How can I sum this infinite series $\sum_{n=1}^\infty n2^{n-1}$?. It looks like its a derivative of some function of 2 but have not made progress with that approach or may there is a result that I don't know which I must make use of.

  • 0
    thanks, @Brian answered it2012-10-23

1 Answers 1

4

You’re right that this can be seen as involving a derivative, but you’ve overlooked the obvious: $\sum_{n\ge 1}n2^{n-1}$ diverges (and does so rather rapidly, at that). It’s the $2$ that louses things up. Let’s look at the same series with an unspecified number in place of the $2$.

Let $f(x)=\sum_{n\ge 0}x^n$; this is just a geometric series, so $f(x)=\frac1{1-x}$. Now differentiate:

$f\,'(x)=\sum_{n\ge 1}nx^{n-1}=\frac1{(1-x)^2}\;.$

However, this is meaningful only if $x$ is in the interval of convergence (or if you’re dealing with formal power series).
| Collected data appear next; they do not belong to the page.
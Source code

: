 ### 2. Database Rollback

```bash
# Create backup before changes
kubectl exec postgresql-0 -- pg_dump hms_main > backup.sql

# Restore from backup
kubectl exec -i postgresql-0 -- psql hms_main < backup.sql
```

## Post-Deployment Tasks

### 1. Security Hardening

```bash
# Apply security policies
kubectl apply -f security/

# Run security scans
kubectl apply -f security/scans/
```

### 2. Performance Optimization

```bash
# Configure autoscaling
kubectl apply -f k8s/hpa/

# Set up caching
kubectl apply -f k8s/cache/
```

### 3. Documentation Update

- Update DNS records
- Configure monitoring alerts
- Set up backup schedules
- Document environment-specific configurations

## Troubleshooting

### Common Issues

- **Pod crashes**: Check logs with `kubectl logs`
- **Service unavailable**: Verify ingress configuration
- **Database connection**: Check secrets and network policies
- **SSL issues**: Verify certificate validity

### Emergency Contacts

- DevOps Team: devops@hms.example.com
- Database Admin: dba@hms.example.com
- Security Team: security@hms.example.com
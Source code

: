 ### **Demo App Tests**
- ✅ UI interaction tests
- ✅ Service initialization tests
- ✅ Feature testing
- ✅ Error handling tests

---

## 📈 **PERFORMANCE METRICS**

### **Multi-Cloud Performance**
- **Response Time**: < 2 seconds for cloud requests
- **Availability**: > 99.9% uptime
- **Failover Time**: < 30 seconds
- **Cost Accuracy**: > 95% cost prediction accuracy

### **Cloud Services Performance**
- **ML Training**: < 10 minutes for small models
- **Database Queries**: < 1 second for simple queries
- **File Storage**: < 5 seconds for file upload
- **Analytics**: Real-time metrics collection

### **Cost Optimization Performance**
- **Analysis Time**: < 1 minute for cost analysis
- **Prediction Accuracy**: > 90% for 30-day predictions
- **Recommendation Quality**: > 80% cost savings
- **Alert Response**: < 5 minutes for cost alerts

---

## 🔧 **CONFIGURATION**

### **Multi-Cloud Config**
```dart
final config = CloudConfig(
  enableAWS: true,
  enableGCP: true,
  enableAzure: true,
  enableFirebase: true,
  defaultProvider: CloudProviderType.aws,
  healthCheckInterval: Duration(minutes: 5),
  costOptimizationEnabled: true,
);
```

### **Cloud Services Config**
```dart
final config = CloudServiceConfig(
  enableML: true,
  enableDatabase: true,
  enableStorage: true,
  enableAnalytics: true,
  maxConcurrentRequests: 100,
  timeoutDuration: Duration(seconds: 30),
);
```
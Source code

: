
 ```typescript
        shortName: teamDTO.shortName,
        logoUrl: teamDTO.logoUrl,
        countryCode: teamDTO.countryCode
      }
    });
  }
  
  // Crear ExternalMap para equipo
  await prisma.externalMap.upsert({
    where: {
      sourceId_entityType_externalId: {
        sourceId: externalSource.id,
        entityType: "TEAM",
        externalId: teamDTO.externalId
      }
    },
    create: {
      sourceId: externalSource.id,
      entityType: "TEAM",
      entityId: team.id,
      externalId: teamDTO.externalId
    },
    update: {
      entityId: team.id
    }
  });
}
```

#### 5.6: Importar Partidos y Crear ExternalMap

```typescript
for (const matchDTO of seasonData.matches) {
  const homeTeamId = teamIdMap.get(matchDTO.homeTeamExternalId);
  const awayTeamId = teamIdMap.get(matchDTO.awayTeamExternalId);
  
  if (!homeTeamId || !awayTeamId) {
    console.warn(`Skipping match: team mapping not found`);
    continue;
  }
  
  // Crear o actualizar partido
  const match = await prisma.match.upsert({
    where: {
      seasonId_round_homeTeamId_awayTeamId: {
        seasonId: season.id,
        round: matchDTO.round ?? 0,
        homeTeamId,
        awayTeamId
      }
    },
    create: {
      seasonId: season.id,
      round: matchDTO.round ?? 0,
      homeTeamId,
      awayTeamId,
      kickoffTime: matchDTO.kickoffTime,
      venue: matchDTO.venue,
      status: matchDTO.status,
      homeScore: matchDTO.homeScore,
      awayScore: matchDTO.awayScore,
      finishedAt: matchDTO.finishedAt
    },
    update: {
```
Here the interval of convergence is $(-1,1)$, which does not contain $2$.

If you want only a finite sum, you can use the same basic idea. Let $f(x)=\sum_{k=0}^nx^k=\frac{1-x^{n+1}}{1-x}\;;$ then

$\begin{align*} \sum_{k=1}^nkx^{k-1}&=f\,'(x)=\frac{-(n+1)x^n(1-x)+1-x^{n+1}}{(1-x)^2}\\ &=\frac{1-(n+1)x^n+nx^{n+1}}{(1-x)^2}\;, \end{align*}$

a formula which is clearly valid for all $x\ne 1$.

  • 0
    @Vaolter: You’re welcome.2012-10-23